Start of Block
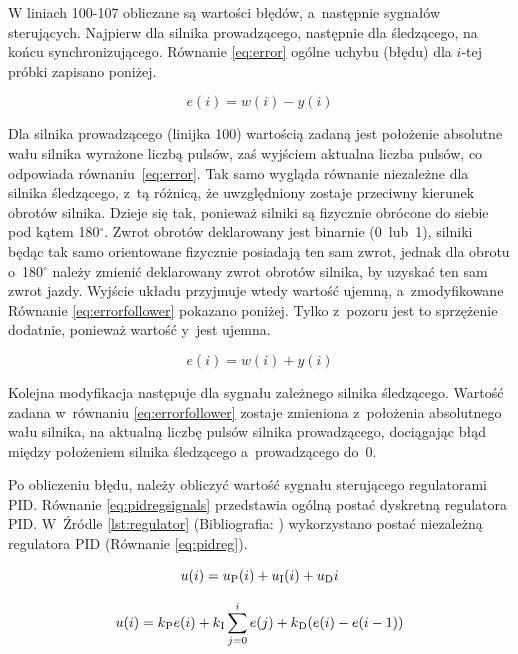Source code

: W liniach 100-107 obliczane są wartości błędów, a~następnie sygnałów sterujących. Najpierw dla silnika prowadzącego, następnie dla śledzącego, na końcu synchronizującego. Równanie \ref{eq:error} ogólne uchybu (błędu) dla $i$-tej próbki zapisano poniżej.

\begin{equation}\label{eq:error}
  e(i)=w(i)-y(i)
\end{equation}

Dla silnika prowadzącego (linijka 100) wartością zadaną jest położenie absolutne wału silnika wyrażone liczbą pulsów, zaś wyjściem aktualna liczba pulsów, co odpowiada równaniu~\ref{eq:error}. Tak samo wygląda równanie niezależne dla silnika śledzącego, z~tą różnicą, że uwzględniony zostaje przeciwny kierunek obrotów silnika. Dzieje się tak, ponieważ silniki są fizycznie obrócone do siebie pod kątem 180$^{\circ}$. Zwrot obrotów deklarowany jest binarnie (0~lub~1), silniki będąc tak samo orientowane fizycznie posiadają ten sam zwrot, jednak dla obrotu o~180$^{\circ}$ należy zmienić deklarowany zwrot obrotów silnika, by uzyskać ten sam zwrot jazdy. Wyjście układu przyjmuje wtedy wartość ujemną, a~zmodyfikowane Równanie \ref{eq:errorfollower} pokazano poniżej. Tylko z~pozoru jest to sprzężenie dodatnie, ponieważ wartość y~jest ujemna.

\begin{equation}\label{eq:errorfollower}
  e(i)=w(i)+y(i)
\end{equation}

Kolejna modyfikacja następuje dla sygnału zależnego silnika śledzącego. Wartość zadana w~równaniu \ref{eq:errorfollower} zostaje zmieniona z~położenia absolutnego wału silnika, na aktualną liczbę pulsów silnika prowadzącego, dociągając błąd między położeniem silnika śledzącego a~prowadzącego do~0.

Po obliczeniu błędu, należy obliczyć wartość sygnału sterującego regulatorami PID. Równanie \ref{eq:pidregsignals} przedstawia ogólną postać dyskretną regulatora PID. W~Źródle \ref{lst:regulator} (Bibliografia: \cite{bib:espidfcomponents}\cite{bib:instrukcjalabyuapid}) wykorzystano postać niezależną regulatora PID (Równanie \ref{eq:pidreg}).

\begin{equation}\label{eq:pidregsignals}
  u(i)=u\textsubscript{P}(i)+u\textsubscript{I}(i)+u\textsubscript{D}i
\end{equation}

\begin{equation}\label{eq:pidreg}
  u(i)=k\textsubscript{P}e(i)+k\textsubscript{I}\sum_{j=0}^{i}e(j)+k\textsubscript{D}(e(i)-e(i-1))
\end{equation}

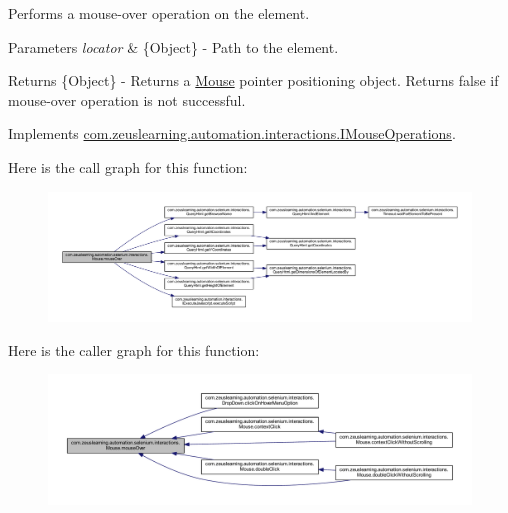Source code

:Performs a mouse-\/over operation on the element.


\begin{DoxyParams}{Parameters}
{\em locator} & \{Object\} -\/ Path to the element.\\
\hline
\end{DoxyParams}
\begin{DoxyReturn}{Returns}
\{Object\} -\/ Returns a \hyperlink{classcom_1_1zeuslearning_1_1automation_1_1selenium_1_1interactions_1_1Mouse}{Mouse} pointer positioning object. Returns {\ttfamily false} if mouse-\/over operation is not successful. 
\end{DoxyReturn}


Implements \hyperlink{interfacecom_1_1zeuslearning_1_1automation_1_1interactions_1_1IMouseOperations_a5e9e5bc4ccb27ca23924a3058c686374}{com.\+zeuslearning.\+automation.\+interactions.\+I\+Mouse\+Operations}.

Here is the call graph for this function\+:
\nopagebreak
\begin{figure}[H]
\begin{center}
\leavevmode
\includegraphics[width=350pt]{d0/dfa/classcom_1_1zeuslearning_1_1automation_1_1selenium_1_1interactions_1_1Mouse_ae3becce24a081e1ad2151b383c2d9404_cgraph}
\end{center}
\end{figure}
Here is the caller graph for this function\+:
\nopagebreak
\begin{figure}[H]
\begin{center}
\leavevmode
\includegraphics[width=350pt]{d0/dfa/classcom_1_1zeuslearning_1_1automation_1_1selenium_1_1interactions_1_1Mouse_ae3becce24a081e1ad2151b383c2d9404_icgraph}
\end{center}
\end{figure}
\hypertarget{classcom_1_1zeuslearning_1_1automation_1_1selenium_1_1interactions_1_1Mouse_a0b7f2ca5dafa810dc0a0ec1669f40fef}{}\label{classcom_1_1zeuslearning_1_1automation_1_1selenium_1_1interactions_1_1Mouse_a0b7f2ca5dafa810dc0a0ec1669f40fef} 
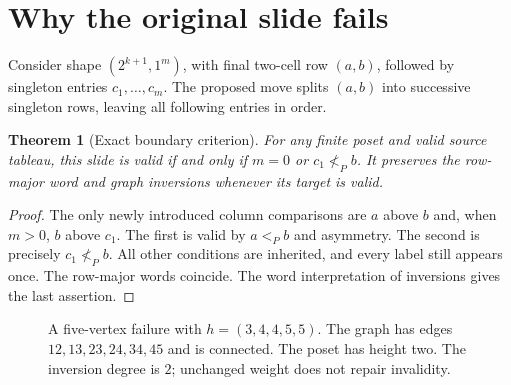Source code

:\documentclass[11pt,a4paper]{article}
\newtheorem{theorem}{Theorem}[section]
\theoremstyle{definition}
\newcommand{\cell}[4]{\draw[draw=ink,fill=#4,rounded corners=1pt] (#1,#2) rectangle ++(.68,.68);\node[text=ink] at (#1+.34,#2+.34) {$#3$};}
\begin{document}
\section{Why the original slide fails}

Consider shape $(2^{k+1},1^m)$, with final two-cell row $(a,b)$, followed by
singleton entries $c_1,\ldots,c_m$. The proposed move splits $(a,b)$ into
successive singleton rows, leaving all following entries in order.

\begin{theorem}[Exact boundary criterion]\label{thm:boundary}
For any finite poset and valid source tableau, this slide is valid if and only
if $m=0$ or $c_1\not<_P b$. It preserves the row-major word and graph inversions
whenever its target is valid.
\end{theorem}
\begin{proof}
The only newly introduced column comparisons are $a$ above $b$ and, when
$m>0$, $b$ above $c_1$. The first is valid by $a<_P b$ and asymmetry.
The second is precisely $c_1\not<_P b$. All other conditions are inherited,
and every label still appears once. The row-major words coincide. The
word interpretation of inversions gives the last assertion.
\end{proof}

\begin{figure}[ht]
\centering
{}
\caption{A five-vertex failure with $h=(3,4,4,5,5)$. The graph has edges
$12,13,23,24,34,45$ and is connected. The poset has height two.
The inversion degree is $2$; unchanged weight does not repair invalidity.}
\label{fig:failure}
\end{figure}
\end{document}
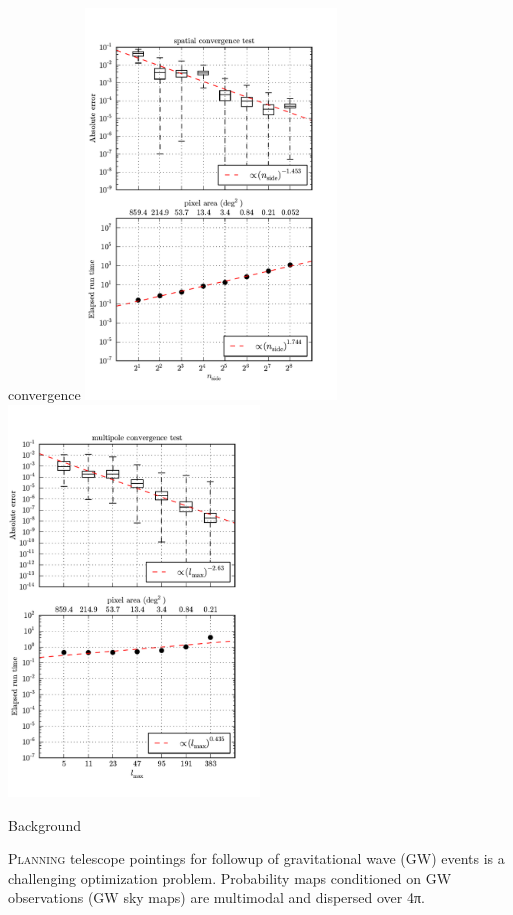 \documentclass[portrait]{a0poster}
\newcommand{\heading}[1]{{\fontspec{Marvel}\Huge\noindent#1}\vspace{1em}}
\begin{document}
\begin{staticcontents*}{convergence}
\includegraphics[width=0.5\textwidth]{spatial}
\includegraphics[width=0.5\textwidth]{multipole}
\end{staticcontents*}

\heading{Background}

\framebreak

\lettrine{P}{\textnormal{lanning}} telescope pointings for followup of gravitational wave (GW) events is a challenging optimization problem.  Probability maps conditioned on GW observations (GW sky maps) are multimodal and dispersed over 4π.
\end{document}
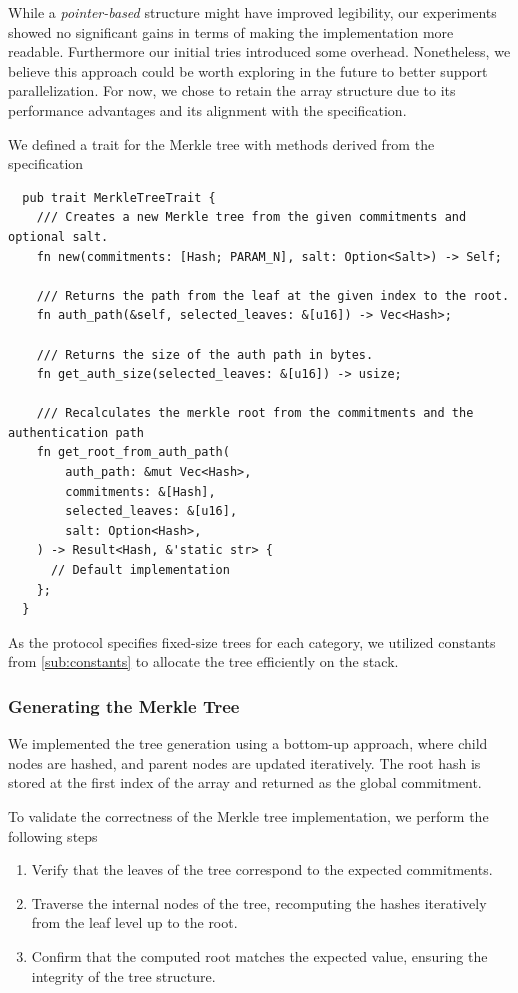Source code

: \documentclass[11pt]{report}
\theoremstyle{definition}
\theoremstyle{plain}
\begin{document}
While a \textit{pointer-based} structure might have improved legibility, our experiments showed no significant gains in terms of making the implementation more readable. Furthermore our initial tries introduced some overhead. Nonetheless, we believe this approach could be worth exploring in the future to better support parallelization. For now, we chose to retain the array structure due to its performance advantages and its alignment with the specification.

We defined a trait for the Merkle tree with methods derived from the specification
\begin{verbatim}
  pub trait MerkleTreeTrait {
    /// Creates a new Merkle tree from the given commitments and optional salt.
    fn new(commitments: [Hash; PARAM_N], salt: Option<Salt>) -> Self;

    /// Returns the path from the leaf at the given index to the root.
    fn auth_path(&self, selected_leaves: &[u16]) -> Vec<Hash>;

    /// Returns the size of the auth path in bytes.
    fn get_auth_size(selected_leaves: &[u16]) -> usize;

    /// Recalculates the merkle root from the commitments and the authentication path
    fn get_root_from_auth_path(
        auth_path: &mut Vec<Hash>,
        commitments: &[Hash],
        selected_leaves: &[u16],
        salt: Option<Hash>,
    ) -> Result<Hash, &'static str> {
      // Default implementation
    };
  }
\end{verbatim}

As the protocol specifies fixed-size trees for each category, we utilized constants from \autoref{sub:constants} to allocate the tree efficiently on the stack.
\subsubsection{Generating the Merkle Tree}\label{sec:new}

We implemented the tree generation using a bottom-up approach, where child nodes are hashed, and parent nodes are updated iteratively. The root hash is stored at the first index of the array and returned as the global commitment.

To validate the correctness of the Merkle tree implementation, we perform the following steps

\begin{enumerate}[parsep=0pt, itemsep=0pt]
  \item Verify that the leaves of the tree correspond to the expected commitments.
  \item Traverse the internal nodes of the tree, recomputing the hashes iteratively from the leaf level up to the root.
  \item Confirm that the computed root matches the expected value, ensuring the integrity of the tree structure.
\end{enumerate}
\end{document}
End of Block
Start of Block
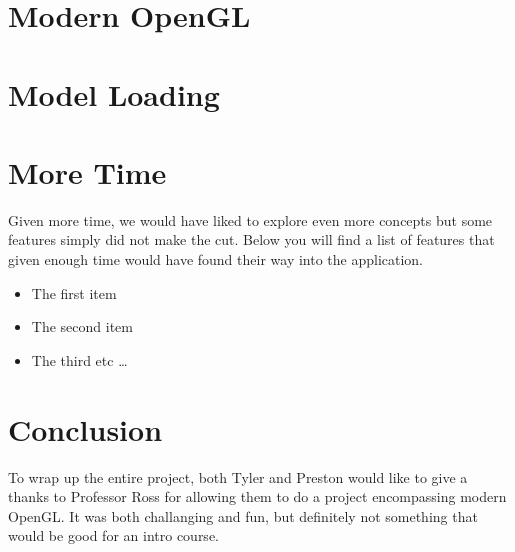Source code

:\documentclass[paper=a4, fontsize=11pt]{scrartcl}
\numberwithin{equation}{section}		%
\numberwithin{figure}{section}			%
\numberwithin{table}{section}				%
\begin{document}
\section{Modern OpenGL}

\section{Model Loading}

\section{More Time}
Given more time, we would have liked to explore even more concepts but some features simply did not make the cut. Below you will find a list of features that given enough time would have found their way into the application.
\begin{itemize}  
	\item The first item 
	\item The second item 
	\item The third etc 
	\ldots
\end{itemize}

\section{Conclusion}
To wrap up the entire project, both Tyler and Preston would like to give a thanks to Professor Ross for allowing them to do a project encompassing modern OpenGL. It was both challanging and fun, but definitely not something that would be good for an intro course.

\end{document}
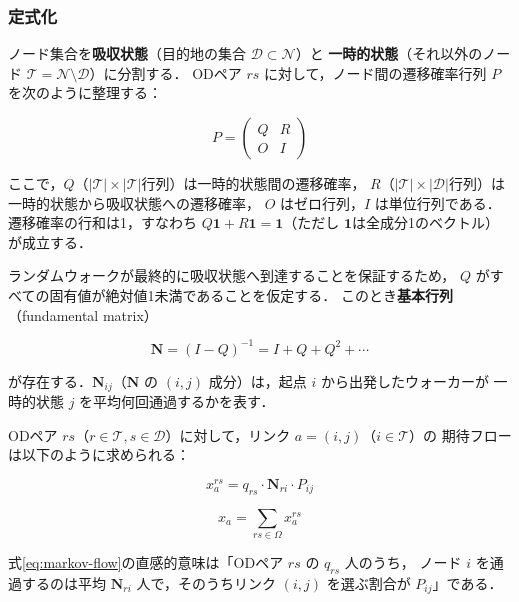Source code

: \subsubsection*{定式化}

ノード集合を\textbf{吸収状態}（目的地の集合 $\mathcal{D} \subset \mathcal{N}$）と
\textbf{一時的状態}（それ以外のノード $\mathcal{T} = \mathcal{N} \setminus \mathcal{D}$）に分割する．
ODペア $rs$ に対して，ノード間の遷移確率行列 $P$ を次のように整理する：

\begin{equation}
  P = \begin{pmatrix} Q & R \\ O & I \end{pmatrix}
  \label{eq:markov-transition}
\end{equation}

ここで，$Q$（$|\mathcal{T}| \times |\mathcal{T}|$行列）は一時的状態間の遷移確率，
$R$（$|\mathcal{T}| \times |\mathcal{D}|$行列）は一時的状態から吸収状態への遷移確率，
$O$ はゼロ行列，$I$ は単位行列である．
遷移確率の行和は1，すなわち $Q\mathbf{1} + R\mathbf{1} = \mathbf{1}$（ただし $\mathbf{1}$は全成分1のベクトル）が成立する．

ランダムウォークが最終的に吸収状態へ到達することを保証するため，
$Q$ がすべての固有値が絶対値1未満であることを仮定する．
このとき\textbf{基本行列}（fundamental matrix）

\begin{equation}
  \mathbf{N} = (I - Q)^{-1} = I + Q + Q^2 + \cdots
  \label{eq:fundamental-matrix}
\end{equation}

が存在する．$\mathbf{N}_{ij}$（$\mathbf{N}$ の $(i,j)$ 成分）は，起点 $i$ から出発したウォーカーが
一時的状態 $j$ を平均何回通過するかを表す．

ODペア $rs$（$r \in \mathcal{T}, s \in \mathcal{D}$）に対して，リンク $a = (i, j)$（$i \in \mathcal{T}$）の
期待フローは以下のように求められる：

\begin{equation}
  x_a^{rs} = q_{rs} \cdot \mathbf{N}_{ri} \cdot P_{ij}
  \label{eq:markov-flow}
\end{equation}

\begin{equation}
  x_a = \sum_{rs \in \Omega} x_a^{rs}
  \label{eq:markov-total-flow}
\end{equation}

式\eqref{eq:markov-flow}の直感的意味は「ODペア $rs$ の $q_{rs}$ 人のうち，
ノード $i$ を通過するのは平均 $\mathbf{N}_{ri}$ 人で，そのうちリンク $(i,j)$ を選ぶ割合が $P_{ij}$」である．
End of Block
WORK TASK: Please copy out each line of the data in which the word "textwidth" occurs.

OUTPUT OF THE EXERCISE:
\includegraphics[width=0.5\textwidth]{spatial}
\includegraphics[width=0.5\textwidth]{multipole}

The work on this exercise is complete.